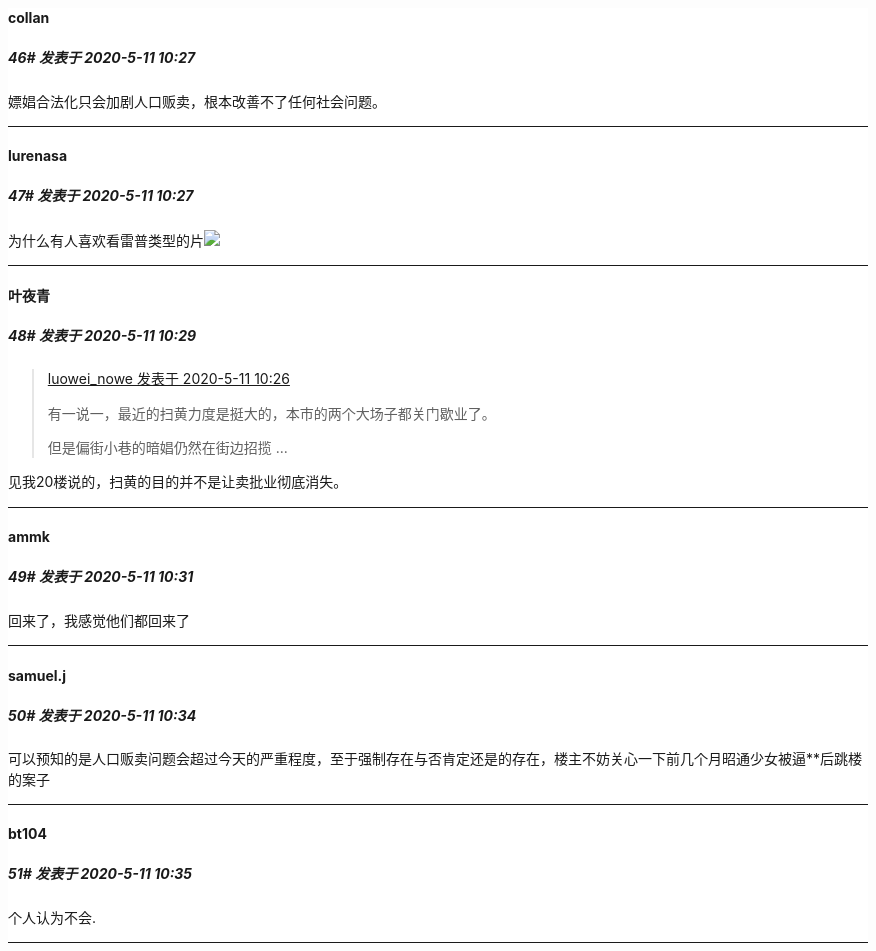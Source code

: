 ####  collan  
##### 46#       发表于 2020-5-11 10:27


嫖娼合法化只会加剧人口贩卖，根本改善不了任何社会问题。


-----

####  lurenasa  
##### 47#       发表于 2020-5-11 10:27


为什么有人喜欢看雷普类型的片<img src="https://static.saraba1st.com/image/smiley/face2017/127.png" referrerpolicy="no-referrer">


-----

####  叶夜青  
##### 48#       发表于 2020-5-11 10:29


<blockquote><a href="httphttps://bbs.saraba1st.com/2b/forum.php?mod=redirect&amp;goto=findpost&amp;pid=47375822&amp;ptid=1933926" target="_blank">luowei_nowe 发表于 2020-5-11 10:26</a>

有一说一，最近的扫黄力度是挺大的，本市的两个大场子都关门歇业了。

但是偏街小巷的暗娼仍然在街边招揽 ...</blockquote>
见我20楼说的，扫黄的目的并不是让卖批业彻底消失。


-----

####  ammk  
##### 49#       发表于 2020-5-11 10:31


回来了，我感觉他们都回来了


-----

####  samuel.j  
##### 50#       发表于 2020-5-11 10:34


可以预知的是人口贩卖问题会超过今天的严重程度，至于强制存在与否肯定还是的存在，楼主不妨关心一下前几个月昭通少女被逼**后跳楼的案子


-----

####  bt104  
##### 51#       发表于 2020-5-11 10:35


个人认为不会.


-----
==
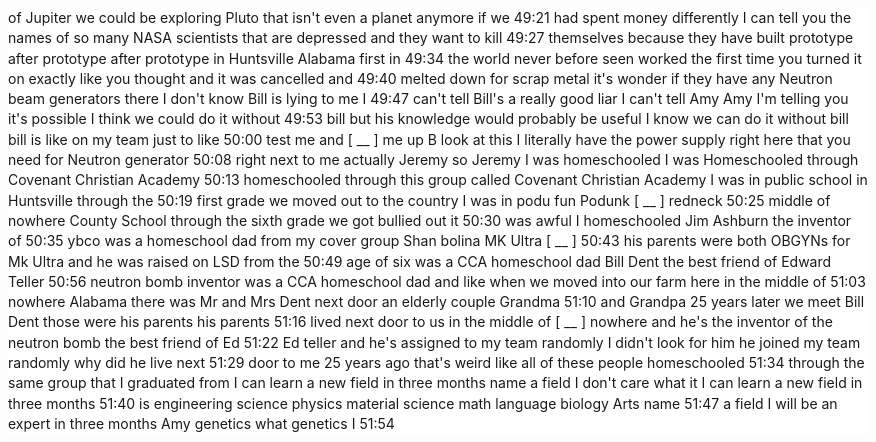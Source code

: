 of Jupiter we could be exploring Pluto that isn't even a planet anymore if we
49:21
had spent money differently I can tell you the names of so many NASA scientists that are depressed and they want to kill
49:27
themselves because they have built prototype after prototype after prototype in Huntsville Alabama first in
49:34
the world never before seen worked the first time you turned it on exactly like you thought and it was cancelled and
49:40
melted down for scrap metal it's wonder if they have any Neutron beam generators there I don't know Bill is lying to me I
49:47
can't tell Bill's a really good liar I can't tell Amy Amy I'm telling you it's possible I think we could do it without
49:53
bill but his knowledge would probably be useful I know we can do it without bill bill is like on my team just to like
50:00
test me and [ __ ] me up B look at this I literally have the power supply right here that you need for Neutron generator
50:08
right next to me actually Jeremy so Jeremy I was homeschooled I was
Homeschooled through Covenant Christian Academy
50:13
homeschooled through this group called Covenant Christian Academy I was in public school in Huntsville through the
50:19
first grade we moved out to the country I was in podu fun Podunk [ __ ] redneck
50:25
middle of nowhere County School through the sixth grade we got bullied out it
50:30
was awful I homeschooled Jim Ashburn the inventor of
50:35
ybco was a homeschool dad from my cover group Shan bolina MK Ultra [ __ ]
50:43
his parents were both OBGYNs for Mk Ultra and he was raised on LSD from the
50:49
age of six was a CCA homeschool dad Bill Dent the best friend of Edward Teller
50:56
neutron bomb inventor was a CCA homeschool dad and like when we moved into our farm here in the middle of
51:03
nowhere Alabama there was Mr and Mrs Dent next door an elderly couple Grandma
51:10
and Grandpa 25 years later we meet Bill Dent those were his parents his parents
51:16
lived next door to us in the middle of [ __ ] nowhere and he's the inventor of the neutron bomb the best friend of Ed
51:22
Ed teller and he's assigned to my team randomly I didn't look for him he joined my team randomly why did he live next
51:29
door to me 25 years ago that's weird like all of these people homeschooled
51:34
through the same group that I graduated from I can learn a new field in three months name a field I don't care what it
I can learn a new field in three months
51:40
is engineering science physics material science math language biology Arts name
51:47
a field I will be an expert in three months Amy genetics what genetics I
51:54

**PROBLEM STATEMENT:** Find and show each line of the listing with the word "Covenant".

**RESULT BELOW:**
Homeschooled through Covenant Christian Academy
homeschooled through this group called Covenant Christian Academy I was in public school in Huntsville through the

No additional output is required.